After a late afternoon meeting in Mong Kok, I allowed myself to be talked into taking a taxi to Hong Kong Island. In peak hour traffic. 
It was mentioned, as an after-thought, that the taxis might not be going from Kowloon (where I was) to Hong Kong Island (where I needed to be, preferably before dark), but that I would quite likely find my way since I was resourceful, wasn't I? (Wait... what?!)

Peak-Hour Panic

After waiting in line with approximately 134 people for an equally unbelievable duration, I was told, in no uncertain terms, that no taxi in Kowloon would be going to Hong Kong Island at that hour. I was, however, welcome to wait until midnight, when all taxis would be making their way back to Hong Kong Island for the last journey of the day.

Hong Kong Taxis

And so, viciously angry at myself for deviating from The Plan, I headed to the Mong Kok station. By then my heavy suitcase and I were in the midst of full-on Hong Kong Friday afternoon peak-hour traffic. It felt like all 7 million locals were out on the sweltering streets of Mong Kong, with the single aim of trying to run me over. 
They mostly succeeded too.

Mong Kok Madness

2. Underestimating the Distance

By the time I had made it to Central station, night had fallen. I was tired from walking, shoving and dragging my suitcase. And I still had 3 km to go. Even so, thought I would easily walk (or perhaps even skip) the last 3 km. I had, after all, run distances of 3 km x 7 numerous times before. No sweat.

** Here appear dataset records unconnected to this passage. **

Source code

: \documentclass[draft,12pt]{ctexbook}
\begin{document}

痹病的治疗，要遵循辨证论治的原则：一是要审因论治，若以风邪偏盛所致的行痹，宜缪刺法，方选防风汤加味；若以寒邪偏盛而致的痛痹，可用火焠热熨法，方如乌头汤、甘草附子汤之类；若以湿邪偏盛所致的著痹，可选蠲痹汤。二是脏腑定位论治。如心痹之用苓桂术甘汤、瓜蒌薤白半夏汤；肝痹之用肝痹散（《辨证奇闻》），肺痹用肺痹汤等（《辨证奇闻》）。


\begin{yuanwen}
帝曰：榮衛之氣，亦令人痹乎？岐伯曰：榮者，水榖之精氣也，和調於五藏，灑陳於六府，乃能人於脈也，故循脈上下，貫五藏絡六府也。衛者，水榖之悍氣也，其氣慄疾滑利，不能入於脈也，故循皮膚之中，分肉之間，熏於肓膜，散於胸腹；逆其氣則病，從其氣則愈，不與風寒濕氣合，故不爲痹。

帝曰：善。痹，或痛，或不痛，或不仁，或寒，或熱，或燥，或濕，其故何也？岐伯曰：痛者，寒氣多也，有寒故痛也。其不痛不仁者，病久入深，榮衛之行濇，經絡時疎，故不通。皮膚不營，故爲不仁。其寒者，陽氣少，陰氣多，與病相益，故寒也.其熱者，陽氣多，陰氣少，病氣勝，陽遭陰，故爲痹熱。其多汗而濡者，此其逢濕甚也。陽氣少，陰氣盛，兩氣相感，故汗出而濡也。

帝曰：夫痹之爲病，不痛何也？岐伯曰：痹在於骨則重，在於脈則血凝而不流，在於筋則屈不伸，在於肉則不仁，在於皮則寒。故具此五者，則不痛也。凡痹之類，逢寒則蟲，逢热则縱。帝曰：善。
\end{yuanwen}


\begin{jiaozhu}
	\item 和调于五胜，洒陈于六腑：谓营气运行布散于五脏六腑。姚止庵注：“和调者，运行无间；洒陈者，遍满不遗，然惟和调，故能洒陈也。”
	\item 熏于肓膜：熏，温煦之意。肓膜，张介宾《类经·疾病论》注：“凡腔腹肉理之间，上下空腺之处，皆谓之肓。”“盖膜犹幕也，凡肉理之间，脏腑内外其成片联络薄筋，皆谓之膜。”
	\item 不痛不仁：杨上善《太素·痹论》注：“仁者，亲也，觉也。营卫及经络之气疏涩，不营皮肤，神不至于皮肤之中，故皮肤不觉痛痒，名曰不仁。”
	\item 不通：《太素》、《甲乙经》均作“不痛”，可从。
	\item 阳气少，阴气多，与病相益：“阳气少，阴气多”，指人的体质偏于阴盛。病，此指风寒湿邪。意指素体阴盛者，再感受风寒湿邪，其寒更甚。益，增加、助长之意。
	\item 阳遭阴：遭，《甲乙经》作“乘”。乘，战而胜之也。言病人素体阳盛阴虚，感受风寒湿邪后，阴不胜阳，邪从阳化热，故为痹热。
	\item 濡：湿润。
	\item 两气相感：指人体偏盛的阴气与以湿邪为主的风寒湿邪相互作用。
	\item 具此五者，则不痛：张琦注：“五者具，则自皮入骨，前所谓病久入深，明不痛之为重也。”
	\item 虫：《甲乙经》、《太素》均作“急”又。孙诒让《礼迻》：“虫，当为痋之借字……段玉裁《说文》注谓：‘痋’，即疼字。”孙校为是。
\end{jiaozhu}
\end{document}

Jogging 3 km in the cool of the day with shorts and state-of-the-art Asics, is something completely different to walking 3km, in 30 degree C heat, in a skirt and high heels, while dragging a by-then enormous, humongous suitcase. 
It. Was. Torture.
It did not help that my suitcase and I had to cross numerous streets bursting with foreigners in the Lan Kwai Fon area, all smartly dressed for after-work drinks and a night out on the town.

No-So-Happy Hour

3. Outsmarting Googlemaps

Through all the shoving and dragging, I had noticed that Googlemaps was directing me along a certain, longer path up the hill but I kept to (very steep) side streets in the hope of reaching my hotel sooner. 
No such luck. 
Eventually, halfway up a dangerously steep path, I stopped and threw my hands up in despair. 
And that was when I saw it: The world's longest, covered outdoor escalator system, beckoning from right above my head.

Before: Struggling Up Steep Streets

After: Escalating with Ease

If a first-time visitor were to ask me what to do in Hong Kong, I would say: "Look up!"
This seemingly inconspicuous act would make your introduction to Hong Kong much more pleasant than, although definitely not as memorable as, mine.